{tidycovid19}: New data and documentation

[This article was first published on An Accounting and Data Science Nerd's Corner, and kindly contributed to R-bloggers]. (You can report issue about the content on this page here)
Want to share your content on R-bloggers? click here if you have a blog, or here if you don't.

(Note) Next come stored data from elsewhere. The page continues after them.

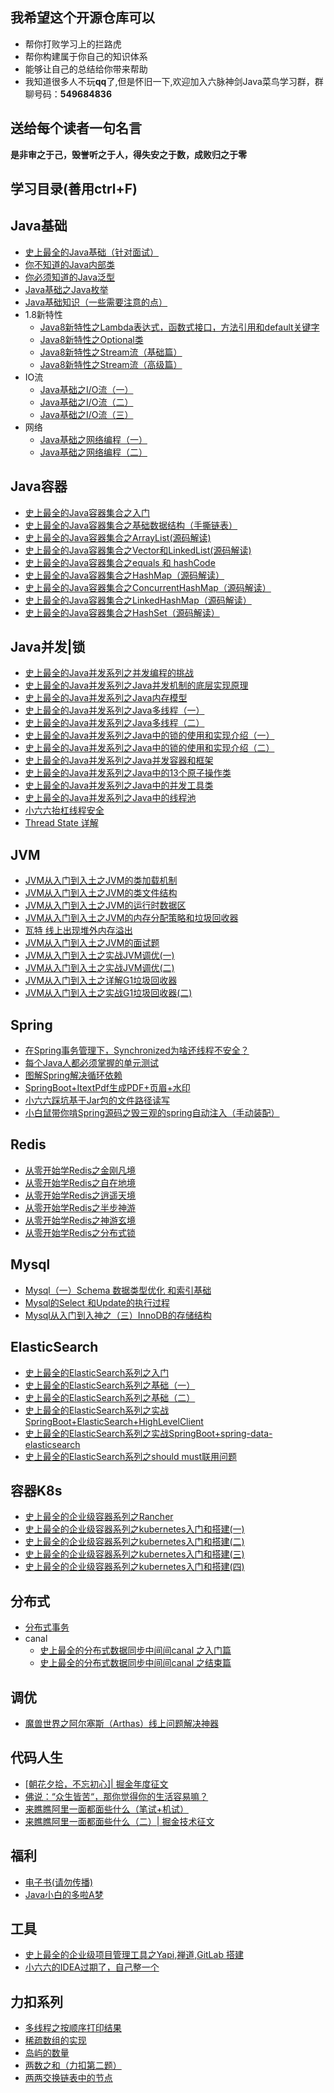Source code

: ## 我希望这个开源仓库可以
- 帮你打败学习上的拦路虎
- 帮你构建属于你自己的知识体系
- 能够让自己的总结给你带来帮助
- 我知道很多人不玩**qq**了,但是怀旧一下,欢迎加入六脉神剑Java菜鸟学习群，群聊号码：**549684836**

## 送给每个读者一句名言
**是非审之于己，毁誉听之于人，得失安之于数，成败归之于零**

##  学习目录(善用ctrl+F)


## Java基础
- [史上最全的Java基础（针对面试）](https://juejin.im/post/5de77e7cf265da33f63f39f4)
- [你不知道的Java内部类](https://mp.weixin.qq.com/s?__biz=MjM5OTA0MjE5Mg==&mid=2247483692&idx=1&sn=723adbef90a9d087a71594a483f783f5&chksm=a6c0ccd391b745c52ee70ab915451f7d04b13f2f3c0948cd8d030eda91c8b2af2ca9238c68c7&token=654727392&lang=zh_CN#rd)
- [你必须知道的Java泛型](https://juejin.im/post/5df1b667f265da3398562739)
- [Java基础之Java枚举](https://juejin.im/post/5e08077e51882512820af8d1)
- [Java基础知识（一些需要注意的点）]()
- 1.8新特性
    - [Java8新特性之Lambda表达式，函数式接口，方法引用和default关键字](https://juejin.im/post/5df36bdf6fb9a01608237621)
    - [Java8新特性之Optional类](https://juejin.im/post/5df4507f51882512523e7af9)
    - [Java8新特性之Stream流（基础篇）](https://juejin.im/post/5df4a93e51882512454b37fa)
    - [Java8新特性之Stream流（高级篇）](https://juejin.im/post/5df60af1e51d4557ee3a4041)
- IO流
    - [Java基础之I/O流（一）](https://juejin.im/post/5df700316fb9a016214ccf93)
    - [Java基础之I/O流（二）](https://juejin.im/post/5df74fed51882512243f9ab8)
    - [Java基础之I/O流（三）](https://juejin.im/post/5df77af451882512691acd7c)
- 网络
    - [Java基础之网络编程（一）](https://juejin.im/post/5df84c566fb9a0164c7baa0e)
    - [Java基础之网络编程（二）](https://juejin.im/post/5df899b06fb9a0163307467d)
## Java容器
- [史上最全的Java容器集合之入门](https://juejin.im/post/5de87a92e51d4557ec02f39d)
- [史上最全的Java容器集合之基础数据结构（手撕链表）](https://juejin.im/post/5de8cdb5f265da33c34e2719)
- [史上最全的Java容器集合之ArrayList(源码解读)](https://juejin.im/post/5de9f222f265da33b12e9600)
- [史上最全的Java容器集合之Vector和LinkedList(源码解读)](https://juejin.im/post/5deb0b26e51d4557e87fc398)
- [史上最全的Java容器集合之equals 和 hashCode ](https://juejin.im/post/5decc9fa518825124a05afd8)
- [史上最全的Java容器集合之HashMap（源码解读）](https://juejin.im/post/5dedb448f265da33b071716a)
- [史上最全的Java容器集合之ConcurrentHashMap（源码解读）](https://juejin.im/post/5dee17adf265da33942a7798#heading-0)
- [史上最全的Java容器集合之LinkedHashMap（源码解读）](https://juejin.im/post/5def59a36fb9a0162712765e)  
- [史上最全的Java容器集合之HashSet（源码解读）](https://juejin.im/post/5df08f96518825126d5a25dd)

## Java并发|锁
- [史上最全的Java并发系列之并发编程的挑战](https://juejin.im/post/5dfb1ca26fb9a0160b63827f)
- [史上最全的Java并发系列之Java并发机制的底层实现原理](https://juejin.im/post/5dfb3a27e51d4558181d35b0)
- [史上最全的Java并发系列之Java内存模型](https://juejin.im/post/5dfc3dadf265da339b5001dd)
- [史上最全的Java并发系列之Java多线程（一）](https://juejin.im/post/5dfc9106518825126e63a711)
- [史上最全的Java并发系列之Java多线程（二）](https://juejin.im/post/5dfeeed6e51d45582248e4a5)
- [史上最全的Java并发系列之Java中的锁的使用和实现介绍（一）](https://juejin.im/post/5e002416e51d45583b43939d)
- [史上最全的Java并发系列之Java中的锁的使用和实现介绍（二）](https://juejin.im/post/5e0037a651882512670ee0b5)
- [史上最全的Java并发系列之Java并发容器和框架](https://juejin.im/post/5e005f746fb9a016253c15d5)
- [史上最全的Java并发系列之Java中的13个原子操作类](https://juejin.im/post/5e006bf6518825126e63a9fb)
- [史上最全的Java并发系列之Java中的并发工具类](https://juejin.im/post/5e0076a45188251247688749)
- [史上最全的Java并发系列之Java中的线程池](https://juejin.im/post/5e00a849e51d45581269b42a)
- [小六六抬杠线程安全](https://mp.weixin.qq.com/s/3IK-JHNc2UHqGRWMnkJ58Q)
- [Thread  State 详解](https://mp.weixin.qq.com/s?__biz=MjM5OTA0MjE5Mg==&mid=2247483781&idx=1&sn=10c4944828995742236a47bd4092e87a&chksm=a6c0cc7a91b7456c638dd43282207f10cf9a3b0ea1db96d696300709e0ef9ddb84442fd66603&token=324884800&lang=zh_CN#rd)

## JVM
- [JVM从入门到入土之JVM的类加载机制](https://juejin.im/post/5e1aaf626fb9a0301d11ac8e)
- [JVM从入门到入土之JVM的类文件结构](https://juejin.im/post/5e1d19b26fb9a02fee1ed155)
- [JVM从入门到入土之JVM的运行时数据区](https://juejin.im/post/5e1d6e5be51d453c951da505)
- [JVM从入门到入土之JVM的内存分配策略和垃圾回收器](https://juejin.im/post/5e1e89115188254dc31985b7)
- [瓦特 线上出现堆外内存溢出](https://juejin.im/post/5e7979265188255e08062b78)
- [JVM从入门到入土之JVM的面试题](https://juejin.im/post/5e1fd95ee51d452fb9734f25)
- [JVM从入门到入土之实战JVM调优(一)](https://juejin.im/post/5e200d2ee51d4502671a38d8)
- [JVM从入门到入土之实战JVM调优(二)](https://juejin.im/post/5e3177b8f265da3e405031dd)
- [JVM从入门到入土之详解G1垃圾回收器](https://juejin.im/post/5e366c895188254dfd43df80)
- [JVM从入门到入土之实战G1垃圾回收器(二)](https://juejin.im/post/5e367eae6fb9a02fdb5a7f79)
## Spring
- [在Spring事务管理下，Synchronized为啥还线程不安全？](https://juejin.im/post/5ddc7a23e51d452331202721)
- [每个Java人都必须掌握的单元测试](https://juejin.im/post/5e9017656fb9a03c2e54216d)
- [图解Spring解决循环依赖](https://mp.weixin.qq.com/s?__biz=MjM5OTA0MjE5Mg==&mid=2247483719&idx=1&sn=3a06ef1924419d46e6b81ea86880cb2d&chksm=a6c0ccb891b745ae28ceabce1b4dc845ca89712)
- [SpringBoot+ItextPdf生成PDF+页眉+水印](https://juejin.im/post/5ea920886fb9a0437055ad8b)
- [小六六踩坑基于Jar包的文件路径读写](https://juejin.im/post/5eb8c8a65188256d6e212f9e)
- [小白鼠带你啃Spring源码之毁三观的spring自动注入（手动装配）](https://juejin.im/post/5e521a3ee51d4526fe650d1d)
## Redis
- [从零开始学Redis之金刚凡境](https://juejin.im/post/5dde62bf5188256ebc1ee256)
- [从零开始学Redis之自在地境](https://juejin.im/post/5de24ca25188255e8b76e1c4)
- [从零开始学Redis之逍遥天境](https://juejin.im/post/5de391046fb9a0717220fafe)
- [从零开始学Redis之半步神游](https://juejin.im/post/5de49cbbf265da05d03826d5)
- [从零开始学Redis之神游玄境](https://juejin.im/post/5de4d504518825051411c83b)
- [从零开始学Redis之分布式锁](https://juejin.im/post/5e64ac386fb9a07cb74be2c5)

## Mysql
- [Mysql（一）Schema 数据类型优化 和索引基础](https://juejin.im/post/5e40c87b518825494905b7ac)
- [Mysql的Select 和Update的执行过程](https://mp.weixin.qq.com/s?__biz=MjM5OTA0MjE5Mg==&mid=2247483752&idx=1&sn=84a50fd9197aca938c1b6144b843f3d6&chksm=a6c0cc9791b745811fb8aa889990b66bc13acdfa3493f843bedf80b64ed8d40191961c8ac849&token=1932512762&lang=zh_CN#rd) 
- [Mysql从入门到入神之（三）InnoDB的存储结构](https://juejin.im/post/5e8191b4e51d4546d961e674)
## ElasticSearch
- [史上最全的ElasticSearch系列之入门](https://juejin.im/post/5e04613ff265da33ee17944b)
- [史上最全的ElasticSearch系列之基础（一）](https://juejin.im/post/5e06cd12e51d45583e4dd495)
- [史上最全的ElasticSearch系列之基础（二）](https://juejin.im/post/5e071debf265da33c90b56c7)
- [史上最全的ElasticSearch系列之实战SpringBoot+ElasticSearch+HighLevelClient](https://juejin.im/post/5e0ea575e51d45414e6aaa8c)
- [史上最全的ElasticSearch系列之实战SpringBoot+spring-data-elasticsearch](https://juejin.im/post/5e0ebc986fb9a0481901593b)
- [史上最全的ElasticSearch系列之should must联用问题](https://juejin.im/post/5e0450e0f265da33de3a874b)

## 容器K8s
- [史上最全的企业级容器系列之Rancher](https://juejin.im/post/5e1066116fb9a048076076b0)
- [史上最全的企业级容器系列之kubernetes入门和搭建(一)](https://juejin.im/post/5e12d313f265da5d422c2cf8)
- [史上最全的企业级容器系列之kubernetes入门和搭建(二)](https://juejin.im/post/5e13e20b6fb9a047fd1e6d1d)
- [史上最全的企业级容器系列之kubernetes入门和搭建(三)](https://juejin.im/post/5e143b36f265da5d1c6320fa)
- [史上最全的企业级容器系列之kubernetes入门和搭建(四)](https://juejin.im/post/5e14470cf265da5d0c542743)
##  分布式
- [分布式事务](https://juejin.im/post/5dd91428f265da7dcc7e5930)
- canal
    - [史上最全的分布式数据同步中间间canal 之入门篇](https://juejin.im/post/5de6187b51882512727f0454)
    - [史上最全的分布式数据同步中间间canal 之结束篇](https://juejin.im/post/5de7126d6fb9a016526e9961)

## 调优
- [魔兽世界之阿尔塞斯（Arthas）线上问题解决神器](https://juejin.im/post/5e92945551882573bb78fb72)

## 代码人生
- [[朝花夕拾，不忘初心]| 掘金年度征文 ](https://juejin.im/post/5df97b68f265da33f40f25a7)
- [佛说：“众生皆苦“，那你觉得你的生活容易嘛？](https://juejin.im/post/5def69a6518825126a6c5ba1)
- [来瞧瞧阿里一面都面些什么（笔试+机试）](https://mp.weixin.qq.com/s?__biz=MjM5OTA0MjE5Mg==&mid=2247483682&idx=1&sn=9954e07464c9f03639107823bce62a0c&chksm=a6c0ccdd91b745cb0e82e08f8afee3b5fc84a9e2d42f5176af7edceb23280c1456e56744eaea&token=713885729&lang=zh_CN#rd)
- [来瞧瞧阿里一面都面些什么（二）| 掘金技术征文](https://mp.weixin.qq.com/s?__biz=MjM5OTA0MjE5Mg==&mid=2247483668&idx=1&sn=4659ffb897440df71fa4a8a8f233eb58&chksm=a6c0cceb91b745fdca06e5c348c1d9f23264233d0bc7d173cfab92bb9f47c58eb255599dfc6a&token=501128817&lang=zh_CN#rd)

## 福利
- [电子书(请勿传播)](/src/福利/电子书.md)
- [Java小白的多啦A梦](https://juejin.im/post/5e7df09be51d4546fe26122d)


## 工具
- [史上最全的企业级项目管理工具之Yapi,禅道,GitLab 搭建](https://juejin.im/post/5e152d8a5188253a624a6fec)
- [小六六的IDEA过期了，自己整一个](https://juejin.im/post/5e8c4706e51d4546b4350cf5)


## 力扣系列
- [多线程之按顺序打印结果](https://mp.weixin.qq.com/s/X3yascHaq7GIybOdimmAXg)
- [稀疏数组的实现](https://mp.weixin.qq.com/s?__biz=MjM5OTA0MjE5Mg==&mid=2247483740&idx=1&sn=4dd4f64e80ef026e6094edd233a281f1&chksm=a6c0cca391b745b53ae350f9506990dfb0aff5f88e50568455380cca987949b0074bb03dc403&token=423771385&lang=zh_CN#rd)
- [岛屿的数量](https://mp.weixin.qq.com/s?__biz=MjM5OTA0MjE5Mg==&mid=2247483744&idx=1&sn=7d87567725f0623b4aa65323247d45b5&chksm=a6c0cc9f91b74589b3f0d33ff7e6cc14a3d59e8892666ce9f3117992fa96932b2b5f575fe3b1&token=220940756&lang=zh_CN#rd)
- [两数之和（力扣第二题）](https://mp.weixin.qq.com/s?__biz=MjM5OTA0MjE5Mg==&mid=2247483748&idx=1&sn=5c0f72f1bcd754e8e521b0c5c37031ff&chksm=a6c0cc9b91b7458d285023e4a74ce8dc84614ab0b831f6e625c0739c65a95c49b172dcebd273&token=1932512762&lang=zh_CN#rd)
- [两两交换链表中的节点](https://mp.weixin.qq.com/s?__biz=MjM5OTA0MjE5Mg==&tempkey=MTA1OV8wZ0N4OTR0TTVkaXM4blg0elF1M0x2NDYtdTRuLTJFdDVEckU0clFhU1R1ZjhBb2lSZkZqZTlYTEU2T2lNZDFEYjZsNFJid3EybVI0dDBOVTVVRWlMcWltMzBaTTQ3dGV0Wl8yYllqeGlYLWc5bjZyVHlIOFZEVUY4M0NvUG5QbHZFYThnb0FjdGs2RXl3ZWh4UXg5T1M1U0hTNFlkckctVTBlZUF3fn4%3D&chksm=26c0cc8d11b7459b7d567b1ce65f21f96fb986c24e57cf39397a83a754f97855b9db362961b2&__mpa_temp_link_flag=1&token=713300618#rd)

A recent update to the {tidycovid19} package brings data on testing, alternative case data, some regional data and proper data documentation. Using all this, you can use the package to explore the associations of (the lifting of) governmental measures, citizen behavior and the Covid-19 spread.

Installation

The Package is hosted on Github. As the underlying data sources change their format and access methods often, I have no plans to publish the package on CRAN for the time being. So, to install the package, you need to have the {remotes} package installed. Then, you can install and attach {tidycovid19} along with some other packages that we will need below by:

remotes::install_github("joachim-gassen/tidycovid19")
library(tidycovid19)
library(tidyverse)
library(ggrepel)
library(gghighlight)
library(zoo)

Included Data Sources

By now, the packages contains the code to download data from nine authoritative data sources:

Each data can be downloaded separately, using its specific download function (download_..._data()). By default, the functions will download the data from the authoritative source and provide some diagnostic messages and a short data description. You can shut up the functions by adding the silent = TRUE parameter. If you use the cached = TRUE parameter, the data will be downloaded from the Github repository of the package, speeding things up considerably. The data in the Github repository is updated daily.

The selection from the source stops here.